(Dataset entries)

--

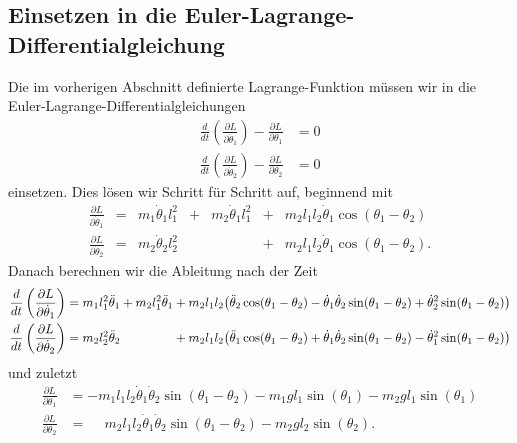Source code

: \subsection{Einsetzen in die Euler-Lagrange-Differentialgleichung}
Die im vorherigen Abschnitt definierte Lagrange-Funktion müssen wir in
die Euler-Lagrange-Differentialgleichungen
\begin{align}
    \label{eq:lag1}
    \frac{d}{dt} \left(\frac{\partial L}{\partial \dot{\theta}_1}\right) 
    - \frac{\partial L}{\partial \theta_1} &= 0\\
    \label{eq:lag2}
    \frac{d}{dt} \left(\frac{\partial L}{\partial \dot{\theta}_2}\right) 
    - \frac{\partial L}{\partial \theta_2} &= 0
\end{align}
einsetzen.
Dies lösen wir Schritt für Schritt auf, beginnend mit
\begin{equation*}
\renewcommand{\arraycolsep}{1.5pt}
\begin{array}{rclclcl}
\displaystyle
\frac{\partial L}{\partial \dot{\theta}_1}
&=& m_1 \dot{\theta}_1 l_1^2
&+& m_2 \dot{\theta}_1 l_1^2
&+& m_2 l_1 l_2 \dot{\theta}_1 \cos(\theta_1-\theta_2)
\\[9pt]
\displaystyle
\frac{\partial L}{\partial \dot{\theta}_2}
&=& m_2 \dot{\theta}_2 l_2^2
& &
&+& m_2 l_1 l_2 \dot{\theta}_1 \cos(\theta_1-\theta_2).
\end{array}
\end{equation*}
Danach berechnen wir die Ableitung nach der Zeit
\begin{align*}
    \frac{d}{dt} \left(\frac{\partial L}{\partial \dot{\theta}_1}\right)
&=
    m_1 l_1^2 \ddot{\theta}_1 + m_2 l_1^2 \ddot{\theta}_1
+ m_2 l_1 l_2 \bigl(\ddot{\theta}_2\cos(\theta_1-\theta_2)-
    \dot{\theta}_1 \dot{\theta}_2 \sin(\theta_1-\theta_2)
+ \dot{\theta}_2^2 \sin(\theta_1-\theta_2)\bigr)\\
    \frac{d}{dt} \left(\frac{\partial L}{\partial \dot{\theta}_2}\right)
&=
    m_2 l_2^2 \ddot{\theta}_2
    \phantom{\mathstrut+ m_2 l_1^2 \ddot{\theta}_1}
+ m_2 l_1 l_2 \bigl(\ddot{\theta}_1\cos(\theta_1-\theta_2)+
    \dot{\theta}_1 \dot{\theta}_2 \sin(\theta_1-\theta_2)
 - \dot{\theta}_1^2 \sin(\theta_1-\theta_2)\bigr)
\end{align*}
und zuletzt
\begin{align*}
    \frac{\partial L}{\partial {\theta}_1} &= -m_1 l_1 l_2 \dot{\theta}_1
    \dot{\theta}_2 \sin(\theta_1-\theta_2) - m_1 g l_1 \sin(\theta_1)
    - m_2 g l_1 \sin(\theta_1)\\
    \frac{\partial L}{\partial {\theta}_2} &= \phantom{-}m_2 l_1 l_2 \dot{\theta}_1
    \dot{\theta}_2 \sin(\theta_1-\theta_2) - m_2 g l_2 \sin(\theta_2).
\end{align*}

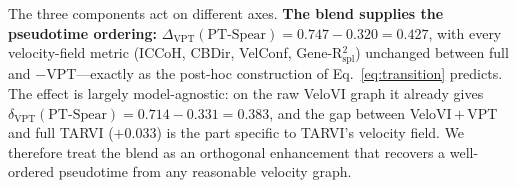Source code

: \documentclass[11pt]{article}
\begin{document}
\begin{table}[h]
\centering
\caption{Component ablation: cross-dataset mean performance over all five datasets.
VeloVI\,$+$\,VPT applies the blend ($\beta{=}0.7$) to the unmodified VeloVI velocity
graph. Best per column among configurations in bold. All metrics $\uparrow$.}
\label{tab:ablation}
\end{table}

The three components act on different axes. \textbf{The blend supplies the pseudotime
ordering:} $\Delta_{\text{VPT}}(\text{PT-Spear})=0.747-0.320=0.427$, with every
velocity-field metric (ICCoH, CBDir, VelConf, Gene-R$^2_\text{spl}$) unchanged between
full and $-$VPT---exactly as the post-hoc construction of Eq.~\eqref{eq:transition}
predicts. The effect is largely model-agnostic: on the raw VeloVI graph it already
gives $\delta_{\text{VPT}}(\text{PT-Spear})=0.714-0.331=0.383$, and the gap between
VeloVI\,$+$\,VPT and full TARVI ($+0.033$) is the part specific to TARVI's velocity
field. We therefore treat the blend as an orthogonal enhancement that recovers a
well-ordered pseudotime from any reasonable velocity graph.
\end{document}
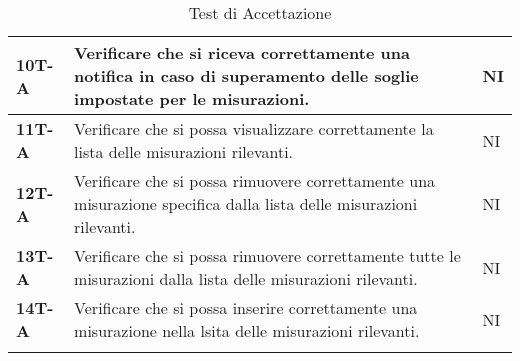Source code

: \begin{longtable}{|>{\raggedright\arraybackslash}m{}|>{\raggedright\arraybackslash}m{}|>{\raggedright\arraybackslash}m{}|}
	\hline
	\textbf{10T-A}   & Verificare che si riceva correttamente una notifica in caso di superamento delle soglie impostate per le misurazioni. & NI\\
	\hline
	\textbf{11T-A}   & Verificare che si possa visualizzare correttamente la lista delle misurazioni rilevanti. & NI\\
	\hline
	\textbf{12T-A}   & Verificare che si possa rimuovere correttamente una misurazione specifica dalla lista delle misurazioni rilevanti. & NI\\
	\hline
	\textbf{13T-A}   & Verificare che si possa rimuovere correttamente tutte le misurazioni dalla lista delle misurazioni rilevanti. & NI\\
	\hline
	\textbf{14T-A}   & Verificare che si possa inserire correttamente una misurazione nella lsita delle misurazioni rilevanti. & NI\\
	\hline
	\caption{Test di Accettazione} %
	\label{table:16}
\end{longtable}
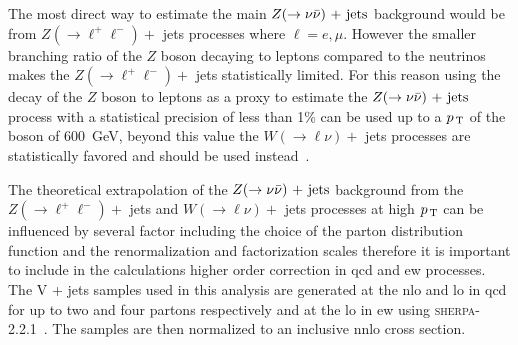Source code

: The most direct way to estimate the main $Z (\rightarrow \nu \bar{\nu})\mathrm{~+~jets}$ background would be
from $Z (\rightarrow \ell^+ \ell^-) +$ jets processes where $\ell = e, \mu$.
However the smaller branching ratio of the $Z$ boson decaying to leptons
compared to the neutrinos makes the $Z (\rightarrow \ell^+ \ell^-) +$ jets
statistically limited. For this reason using the decay of the $Z$ boson to
leptons as a proxy to estimate the $Z (\rightarrow \nu \bar{\nu})\mathrm{~+~jets}$ process with a statistical
precision of less than 1\% can be used up to a $p_\mathrm{\, T}$ of the boson of 600~GeV,
beyond this value the $W(\rightarrow \ell \nu) +$ jets processes are
statistically favored and should be used instead~\cite{VplusJetsCorrections}.

The theoretical extrapolation of the $Z (\rightarrow \nu \bar{\nu})\mathrm{~+~jets}$ background from the
$Z (\rightarrow \ell^+ \ell^-) +$ jets and $W(\rightarrow \ell \nu) +$ jets
processes at high $p_\mathrm{\, T}$ can be influenced by several factor including the choice
of the parton distribution function and the renormalization and factorization
scales therefore it is important to include in the calculations higher order
correction in \gls{qcd} and \gls{ew} processes. The V + jets samples used in
this analysis are generated at the \gls{nlo} and \gls{lo} in \gls{qcd} for up to
two and four partons respectively and at the \gls{lo} in \gls{ew} using
\textsc{sherpa-2.2.1}~\cite{SHERPAGenerator}. The samples are then normalized to
an inclusive \gls{nnlo} cross section.

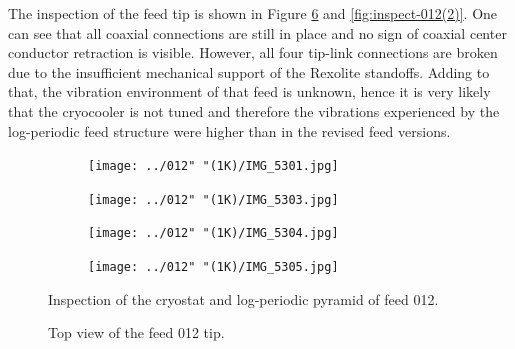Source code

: \documentclass[12pt,a4paper,oneside]{article}
\begin{document}
The inspection of the feed tip is shown in Figure \ref{fig:inspect-012(1)} and \ref{fig:inspect-012(2)}. One can see that all coaxial connections are still in place and no sign of coaxial center conductor retraction is visible. However, all four tip-link connections are broken due to the insufficient mechanical support of the Rexolite standoffs. Adding to that, the vibration environment of that feed is unknown, hence it is very likely that the cryocooler is not tuned and therefore the vibrations experienced by the log-periodic feed structure were higher than in the revised feed versions.


\newpage
%
\begin{figure}[H]
    \centering
        \begin{subfigure}[t]{0.475\textwidth}
        \centering
        \texttt{[image: ../012" "(1K)/IMG\_5301.jpg]}
        \caption{}
        \label{fig:Tsys-1g}
   	 \end{subfigure}
        \begin{subfigure}[t]{0.475\textwidth}
        \centering
        \texttt{[image: ../012" "(1K)/IMG\_5303.jpg]}
        \caption{}
        \label{fig:Y-factor-1g}
   	\end{subfigure}
   
   
        \begin{subfigure}[t]{0.475\textwidth}
        \centering
        \texttt{[image: ../012" "(1K)/IMG\_5304.jpg]}
        \caption{}
        \label{fig:SpecX-1g}
   	 \end{subfigure}
        \begin{subfigure}[t]{0.475\textwidth}
        \centering
        \texttt{[image: ../012" "(1K)/IMG\_5305.jpg]}
        \caption{}
        \label{fig:SpecY-1g}
  	\end{subfigure}  
    \caption{Inspection of the cryostat and log-periodic pyramid of feed 012. }
    \label{fig:inspect-012(0)}
\end{figure}


%
\begin{figure}[H]
\caption{Top view of the feed 012 tip.}
\label{fig:inspect-012(1)}
\end{figure}
%
\end{document}
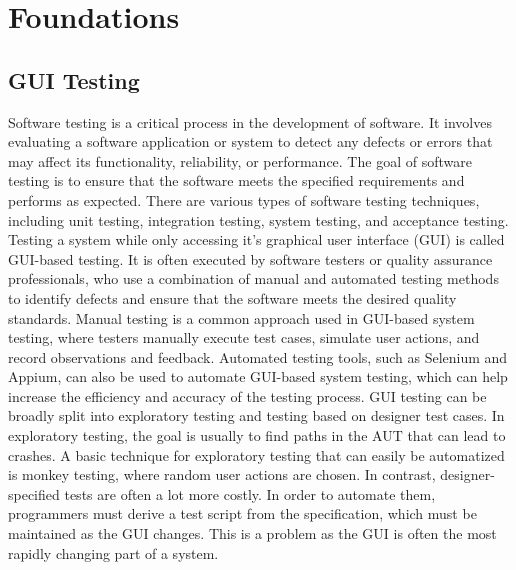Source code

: \chapter{Foundations}
\label{ch:SecondContent}

\section{GUI Testing}
\label{sec:SecondContent:FirstSection}
Software testing is a critical process in the development of software. It involves evaluating a software application or system to detect any defects or errors that may affect its functionality, reliability, or performance. The goal of software testing is to ensure that the software meets the specified requirements and performs as expected. There are various types of software testing techniques, including unit testing, integration testing, system testing, and acceptance testing. Testing a system while only accessing it's graphical user interface (GUI) is called GUI-based testing. It is often executed by software testers or quality assurance professionals, who use a combination of manual and automated testing methods to identify defects and ensure that the software meets the desired quality standards. Manual testing is a common approach used in GUI-based system testing, where testers manually execute test cases, simulate user actions, and record observations and feedback. Automated testing tools, such as Selenium and Appium, can also be used to automate GUI-based system testing, which can help increase the efficiency and accuracy of the testing process.
GUI testing can be broadly split into exploratory testing and testing based on designer test cases. In exploratory testing, the goal is usually to find paths in the AUT that can lead to crashes. A basic technique for exploratory testing that can easily be automatized is monkey testing, where random user actions are chosen. In contrast, designer-specified tests are often a lot more costly. In order to automate them, programmers must derive a test script from the specification, which must be maintained as the GUI changes. This is a problem as the GUI is often the most rapidly changing part of a system.

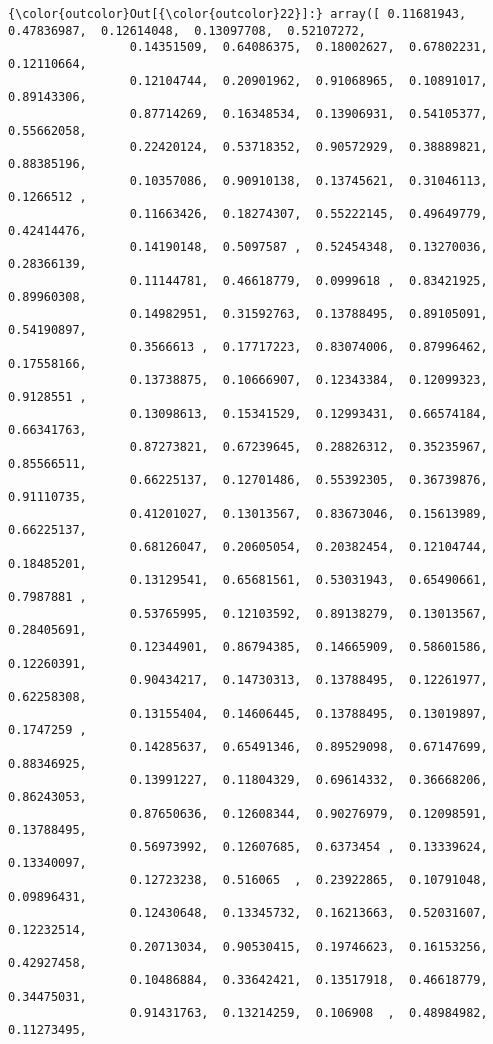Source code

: \documentclass[11pt]{article}
\begin{document}
\begin{Verbatim}[commandchars=\\\{\}]
{\color{outcolor}Out[{\color{outcolor}22}]:} array([ 0.11681943,  0.47836987,  0.12614048,  0.13097708,  0.52107272,
                 0.14351509,  0.64086375,  0.18002627,  0.67802231,  0.12110664,
                 0.12104744,  0.20901962,  0.91068965,  0.10891017,  0.89143306,
                 0.87714269,  0.16348534,  0.13906931,  0.54105377,  0.55662058,
                 0.22420124,  0.53718352,  0.90572929,  0.38889821,  0.88385196,
                 0.10357086,  0.90910138,  0.13745621,  0.31046113,  0.1266512 ,
                 0.11663426,  0.18274307,  0.55222145,  0.49649779,  0.42414476,
                 0.14190148,  0.5097587 ,  0.52454348,  0.13270036,  0.28366139,
                 0.11144781,  0.46618779,  0.0999618 ,  0.83421925,  0.89960308,
                 0.14982951,  0.31592763,  0.13788495,  0.89105091,  0.54190897,
                 0.3566613 ,  0.17717223,  0.83074006,  0.87996462,  0.17558166,
                 0.13738875,  0.10666907,  0.12343384,  0.12099323,  0.9128551 ,
                 0.13098613,  0.15341529,  0.12993431,  0.66574184,  0.66341763,
                 0.87273821,  0.67239645,  0.28826312,  0.35235967,  0.85566511,
                 0.66225137,  0.12701486,  0.55392305,  0.36739876,  0.91110735,
                 0.41201027,  0.13013567,  0.83673046,  0.15613989,  0.66225137,
                 0.68126047,  0.20605054,  0.20382454,  0.12104744,  0.18485201,
                 0.13129541,  0.65681561,  0.53031943,  0.65490661,  0.7987881 ,
                 0.53765995,  0.12103592,  0.89138279,  0.13013567,  0.28405691,
                 0.12344901,  0.86794385,  0.14665909,  0.58601586,  0.12260391,
                 0.90434217,  0.14730313,  0.13788495,  0.12261977,  0.62258308,
                 0.13155404,  0.14606445,  0.13788495,  0.13019897,  0.1747259 ,
                 0.14285637,  0.65491346,  0.89529098,  0.67147699,  0.88346925,
                 0.13991227,  0.11804329,  0.69614332,  0.36668206,  0.86243053,
                 0.87650636,  0.12608344,  0.90276979,  0.12098591,  0.13788495,
                 0.56973992,  0.12607685,  0.6373454 ,  0.13339624,  0.13340097,
                 0.12723238,  0.516065  ,  0.23922865,  0.10791048,  0.09896431,
                 0.12430648,  0.13345732,  0.16213663,  0.52031607,  0.12232514,
                 0.20713034,  0.90530415,  0.19746623,  0.16153256,  0.42927458,
                 0.10486884,  0.33642421,  0.13517918,  0.46618779,  0.34475031,
                 0.91431763,  0.13214259,  0.106908  ,  0.48984982,  0.11273495,

\end{Verbatim}
\end{document}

--

__Assignment__:
Within the records above, how many lines include the word "background"? State the number by itself.

__Answer to this task__:
2